Closed junotk closed 11 years ago
It's an interesting idea.
One way to think about a class is as a particular data structure with methods for working on that structure and with additional information about that structure. A Viewer
class typically wraps the output of a model trainer (typically a real matrix or two) and lets you work on it in various ways.
At the moment, I'm not seeing what a word class should contain as data. It has a method or attribute, dist_word_top
; does this mean it stores the word-by-topic matrix as well?

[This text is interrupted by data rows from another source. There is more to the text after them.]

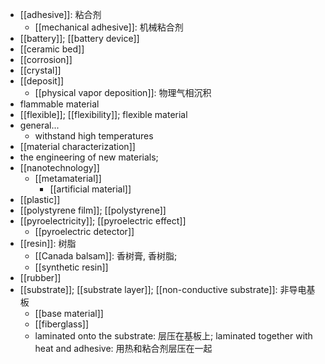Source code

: - [[adhesive]]: 粘合剂
    - [[mechanical adhesive]]: 机械粘合剂
- [[battery]]; [[battery device]]
- [[ceramic bed]]
- [[corrosion]]
- [[crystal]]
- [[deposit]]
    - [[physical vapor deposition]]: 物理气相沉积
- flammable material
- [[flexible]]; [[flexibility]]; flexible material
- general...
    - withstand high temperatures
- [[material characterization]]
- the engineering of new materials;
- [[nanotechnology]]
    - [[metamaterial]]
        - [[artificial material]]
- [[plastic]]
- [[polystyrene film]]; [[polystyrene]]
- [[pyroelectricity]]; [[pyroelectric effect]]
    - [[pyro­elec­tric detector]]
- [[resin]]: 树脂
    - [[Canada balsam]]: 香树膏, 香树脂;
    - [[synthetic resin]]
- [[rubber]]
- [[substrate]]; [[substrate layer]]; [[non-conductive substrate]]: 非导电基板
    - [[base material]]
    - [[fiberglass]]
    - laminated onto the substrate: 层压在基板上; laminated together with heat and adhesive: 用热和粘合剂层压在一起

I think it's an interesting idea too. One question, however, is whether it provides a developer-programmer advantage or a user-programmer advantage. As a user of the code, the current viewer methods are fairly transparent in that the word is explicitly passed in as a parameter to a method on the viewer are very transparent, and easily manipulated if one wants to try a different word. If one has to create a new word object every time one wants to explore the model around it, this seems like more work, and potentially less transparent. Of course, instead of things like r = v.word('realism') one could use realism = v.word('realism') and then things like realism.sim_word_word(length=10) would be more transparent, but the onus for that transparency falls on the user-programmer in a way that is likely to be only incompletely adopted as a practice. Also, how would one get the current kind of functionality where a list of can be passed to the viewer? Would we need arbitrary multi-word objects and viewers associated with them?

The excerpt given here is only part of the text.